*** Opening of INFORMATION PROVIDED ***

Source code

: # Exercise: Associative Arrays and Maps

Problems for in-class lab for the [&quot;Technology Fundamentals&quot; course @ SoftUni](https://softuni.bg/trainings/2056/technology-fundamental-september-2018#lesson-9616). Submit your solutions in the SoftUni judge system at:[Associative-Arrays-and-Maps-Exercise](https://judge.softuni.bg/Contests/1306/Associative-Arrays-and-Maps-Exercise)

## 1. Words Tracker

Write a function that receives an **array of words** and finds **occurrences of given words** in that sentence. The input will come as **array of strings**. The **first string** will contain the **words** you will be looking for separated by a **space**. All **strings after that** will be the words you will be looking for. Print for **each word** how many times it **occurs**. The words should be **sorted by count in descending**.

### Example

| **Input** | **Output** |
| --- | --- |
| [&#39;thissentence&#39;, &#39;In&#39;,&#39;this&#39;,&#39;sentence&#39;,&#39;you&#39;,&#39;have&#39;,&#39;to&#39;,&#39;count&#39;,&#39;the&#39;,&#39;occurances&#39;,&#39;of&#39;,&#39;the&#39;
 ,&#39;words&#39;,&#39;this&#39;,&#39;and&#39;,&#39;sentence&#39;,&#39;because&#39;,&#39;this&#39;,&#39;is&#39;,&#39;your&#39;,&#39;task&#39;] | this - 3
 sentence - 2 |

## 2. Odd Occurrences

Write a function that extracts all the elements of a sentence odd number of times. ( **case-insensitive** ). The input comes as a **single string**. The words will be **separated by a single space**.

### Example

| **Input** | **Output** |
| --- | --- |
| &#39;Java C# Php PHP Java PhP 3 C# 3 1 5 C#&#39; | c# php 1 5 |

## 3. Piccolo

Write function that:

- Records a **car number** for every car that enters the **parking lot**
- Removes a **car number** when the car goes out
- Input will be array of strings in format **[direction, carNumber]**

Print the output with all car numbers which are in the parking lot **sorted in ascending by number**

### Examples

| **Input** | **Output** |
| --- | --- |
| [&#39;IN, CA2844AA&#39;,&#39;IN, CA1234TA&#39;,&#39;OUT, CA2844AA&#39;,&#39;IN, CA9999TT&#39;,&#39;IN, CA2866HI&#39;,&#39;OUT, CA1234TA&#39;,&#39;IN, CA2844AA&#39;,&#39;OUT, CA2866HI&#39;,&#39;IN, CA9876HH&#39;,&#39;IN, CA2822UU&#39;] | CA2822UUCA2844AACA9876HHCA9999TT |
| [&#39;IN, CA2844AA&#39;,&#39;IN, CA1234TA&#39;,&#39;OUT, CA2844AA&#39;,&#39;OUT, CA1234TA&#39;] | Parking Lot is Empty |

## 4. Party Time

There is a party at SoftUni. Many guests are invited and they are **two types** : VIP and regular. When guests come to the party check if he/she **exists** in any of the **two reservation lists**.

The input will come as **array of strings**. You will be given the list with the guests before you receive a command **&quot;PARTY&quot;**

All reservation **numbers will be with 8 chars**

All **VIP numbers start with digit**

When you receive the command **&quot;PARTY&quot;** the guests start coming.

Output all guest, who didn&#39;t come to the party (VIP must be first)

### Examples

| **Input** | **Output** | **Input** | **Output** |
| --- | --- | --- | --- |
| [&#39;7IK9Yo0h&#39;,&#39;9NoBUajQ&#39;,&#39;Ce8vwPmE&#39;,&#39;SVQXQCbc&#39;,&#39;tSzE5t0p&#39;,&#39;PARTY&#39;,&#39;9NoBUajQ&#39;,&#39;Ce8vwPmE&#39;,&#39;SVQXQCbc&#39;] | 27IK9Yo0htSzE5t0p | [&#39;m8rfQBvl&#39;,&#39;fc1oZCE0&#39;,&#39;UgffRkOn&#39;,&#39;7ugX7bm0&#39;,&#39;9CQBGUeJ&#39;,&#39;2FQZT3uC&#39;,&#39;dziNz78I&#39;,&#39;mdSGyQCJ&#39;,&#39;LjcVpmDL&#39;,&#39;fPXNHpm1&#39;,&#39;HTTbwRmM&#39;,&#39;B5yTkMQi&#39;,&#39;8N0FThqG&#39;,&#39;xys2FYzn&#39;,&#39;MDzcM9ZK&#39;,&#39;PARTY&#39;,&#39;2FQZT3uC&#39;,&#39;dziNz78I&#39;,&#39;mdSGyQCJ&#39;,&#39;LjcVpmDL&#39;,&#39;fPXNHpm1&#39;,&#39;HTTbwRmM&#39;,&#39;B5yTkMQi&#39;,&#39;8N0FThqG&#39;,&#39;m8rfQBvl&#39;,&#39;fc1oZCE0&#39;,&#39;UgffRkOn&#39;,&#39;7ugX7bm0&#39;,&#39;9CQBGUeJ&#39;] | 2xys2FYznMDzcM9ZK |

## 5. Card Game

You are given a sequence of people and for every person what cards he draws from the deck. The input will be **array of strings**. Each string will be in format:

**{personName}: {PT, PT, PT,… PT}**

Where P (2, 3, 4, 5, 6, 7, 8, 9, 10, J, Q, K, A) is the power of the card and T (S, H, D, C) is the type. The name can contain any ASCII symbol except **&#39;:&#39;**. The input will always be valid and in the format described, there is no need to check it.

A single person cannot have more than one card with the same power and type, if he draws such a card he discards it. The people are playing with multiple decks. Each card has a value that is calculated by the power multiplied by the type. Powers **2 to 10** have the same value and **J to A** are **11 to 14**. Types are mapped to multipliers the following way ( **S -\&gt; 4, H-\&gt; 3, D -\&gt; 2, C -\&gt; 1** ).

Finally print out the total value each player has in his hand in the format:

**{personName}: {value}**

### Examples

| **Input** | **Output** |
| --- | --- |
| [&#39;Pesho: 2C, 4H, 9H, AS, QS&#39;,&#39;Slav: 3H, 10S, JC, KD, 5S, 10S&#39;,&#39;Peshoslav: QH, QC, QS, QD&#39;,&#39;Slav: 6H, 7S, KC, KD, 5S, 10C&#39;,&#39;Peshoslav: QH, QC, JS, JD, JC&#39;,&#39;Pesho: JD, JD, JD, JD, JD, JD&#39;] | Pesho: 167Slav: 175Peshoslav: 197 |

*** Close of INFORMATION PROVIDED ***

Show a copy of each line from the data that includes the word "start".

• OUTPUT OF THE TASK
All **VIP numbers start with digit**
When you receive the command **&quot;PARTY&quot;** the guests start coming.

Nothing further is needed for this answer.